I am drawn to piles of stone.
Much of the appeal is that a pile of stones, no matter how disorganized or haphazard it appears to be, is clearly a product of human intervention. Outside an avalanche, a pile of stones doesn’t happen by accident. Somebody put them there. The exact placement of the stones may have been a matter of chance or convenience, but nonetheless they were put there—and put there deliberately.
People have been piling stone on stone for millenia. Literally. There are cairns and megalithic structures dating back to 9000 BC. Piling stones has always been a means of communication. At first, a pile of stones was a simple way to mark a trail—a device for telling others which way to go. Humans being human, the simple eventually became elaborate. Trail markers became boundary markers—a device for telling others where not to go. As the messages communicated by the piles of stones became more elaborate and sophisticated, so did the piles themselves. People began to pile stone for artistic and spiritual reasons.
And we got Newgrange in County Meath, And we got the pyramids at Giza. And we got the cathedral of Notre Dame in Paris. What is a tomb or a temple, after all, but a sophisticated pile of stones?

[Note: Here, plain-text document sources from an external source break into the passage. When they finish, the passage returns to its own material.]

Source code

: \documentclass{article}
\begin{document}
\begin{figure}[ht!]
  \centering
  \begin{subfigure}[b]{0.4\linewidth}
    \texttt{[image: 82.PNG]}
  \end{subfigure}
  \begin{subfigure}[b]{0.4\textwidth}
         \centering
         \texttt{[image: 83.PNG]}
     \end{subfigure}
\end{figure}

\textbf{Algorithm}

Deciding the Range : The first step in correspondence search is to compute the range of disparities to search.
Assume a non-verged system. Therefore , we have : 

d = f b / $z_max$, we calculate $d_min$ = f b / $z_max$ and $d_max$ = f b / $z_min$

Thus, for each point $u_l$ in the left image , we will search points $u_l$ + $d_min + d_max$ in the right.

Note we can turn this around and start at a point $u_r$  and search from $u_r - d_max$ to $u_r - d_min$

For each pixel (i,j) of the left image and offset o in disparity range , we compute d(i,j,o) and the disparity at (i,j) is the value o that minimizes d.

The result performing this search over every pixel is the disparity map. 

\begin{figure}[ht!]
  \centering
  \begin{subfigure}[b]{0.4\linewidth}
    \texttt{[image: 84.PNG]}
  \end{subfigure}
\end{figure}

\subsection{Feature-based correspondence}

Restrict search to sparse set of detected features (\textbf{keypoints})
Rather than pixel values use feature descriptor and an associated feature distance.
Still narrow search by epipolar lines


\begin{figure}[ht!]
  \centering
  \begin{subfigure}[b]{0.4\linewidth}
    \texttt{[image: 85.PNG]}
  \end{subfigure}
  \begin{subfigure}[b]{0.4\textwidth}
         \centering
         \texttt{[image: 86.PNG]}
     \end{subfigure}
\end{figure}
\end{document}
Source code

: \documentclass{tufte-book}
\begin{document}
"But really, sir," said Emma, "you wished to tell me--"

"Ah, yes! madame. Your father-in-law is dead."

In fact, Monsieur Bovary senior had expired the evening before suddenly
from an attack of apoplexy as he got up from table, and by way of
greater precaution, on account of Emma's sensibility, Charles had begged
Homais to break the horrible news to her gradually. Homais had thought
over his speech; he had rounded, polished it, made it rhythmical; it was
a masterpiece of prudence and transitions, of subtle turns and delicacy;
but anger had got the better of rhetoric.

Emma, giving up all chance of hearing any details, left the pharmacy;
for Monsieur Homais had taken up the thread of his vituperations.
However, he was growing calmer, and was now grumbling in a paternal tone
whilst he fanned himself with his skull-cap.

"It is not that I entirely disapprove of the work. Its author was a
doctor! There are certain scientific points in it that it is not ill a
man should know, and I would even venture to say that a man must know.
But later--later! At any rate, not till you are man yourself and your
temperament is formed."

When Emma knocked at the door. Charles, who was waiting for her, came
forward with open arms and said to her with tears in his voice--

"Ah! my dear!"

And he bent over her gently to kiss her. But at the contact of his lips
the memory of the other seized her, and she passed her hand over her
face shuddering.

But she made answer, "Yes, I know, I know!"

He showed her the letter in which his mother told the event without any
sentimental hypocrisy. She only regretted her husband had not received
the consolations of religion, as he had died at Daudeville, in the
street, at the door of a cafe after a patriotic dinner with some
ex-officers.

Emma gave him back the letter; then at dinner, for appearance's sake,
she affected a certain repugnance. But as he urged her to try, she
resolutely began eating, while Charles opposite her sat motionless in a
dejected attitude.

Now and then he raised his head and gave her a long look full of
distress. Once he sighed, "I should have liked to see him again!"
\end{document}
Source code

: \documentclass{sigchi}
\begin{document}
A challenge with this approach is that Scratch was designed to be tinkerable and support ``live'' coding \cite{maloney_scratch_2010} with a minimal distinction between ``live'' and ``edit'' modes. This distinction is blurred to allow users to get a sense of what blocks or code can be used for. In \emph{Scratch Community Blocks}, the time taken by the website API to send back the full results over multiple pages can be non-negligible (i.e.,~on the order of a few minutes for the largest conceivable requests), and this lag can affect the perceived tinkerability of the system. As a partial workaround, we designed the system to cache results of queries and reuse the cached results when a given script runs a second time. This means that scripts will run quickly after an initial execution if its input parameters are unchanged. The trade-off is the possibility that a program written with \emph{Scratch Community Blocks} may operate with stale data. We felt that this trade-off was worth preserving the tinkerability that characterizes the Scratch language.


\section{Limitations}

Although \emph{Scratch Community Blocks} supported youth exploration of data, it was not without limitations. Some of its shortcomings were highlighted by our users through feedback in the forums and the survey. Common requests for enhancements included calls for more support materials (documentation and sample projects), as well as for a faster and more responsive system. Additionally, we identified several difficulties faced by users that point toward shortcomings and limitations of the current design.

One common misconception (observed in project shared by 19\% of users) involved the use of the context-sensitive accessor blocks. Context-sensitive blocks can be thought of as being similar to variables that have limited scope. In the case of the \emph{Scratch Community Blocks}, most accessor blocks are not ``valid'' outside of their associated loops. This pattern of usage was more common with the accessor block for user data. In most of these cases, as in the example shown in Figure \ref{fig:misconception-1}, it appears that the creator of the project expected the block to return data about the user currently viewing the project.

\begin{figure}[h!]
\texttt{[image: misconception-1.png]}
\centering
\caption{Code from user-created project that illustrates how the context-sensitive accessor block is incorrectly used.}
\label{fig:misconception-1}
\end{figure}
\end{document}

Obviously, the piles of stone I photograph haven’t any intentional meaning. They weren’t put there for any religious, artistic or social reason. They were just dumped there. Raw material at a construction site.
But the actual reason the stones are piled in any particulat place is, for me, entirely irrelevant. In my mind, I always choose to attach some sort of social significance to the stones.
Not seriously, of course, but inventing some meaning for the pile changes the way I see the stones. By giving the pile some arbitrary purpose, the stones cease to be mute construction material waiting to be used. Like those earliest piles of stone, they become articulate; they convey a message.
And they become beautiful.
Maybe this is one of the reasons I became so engaged by that chunk of curbing.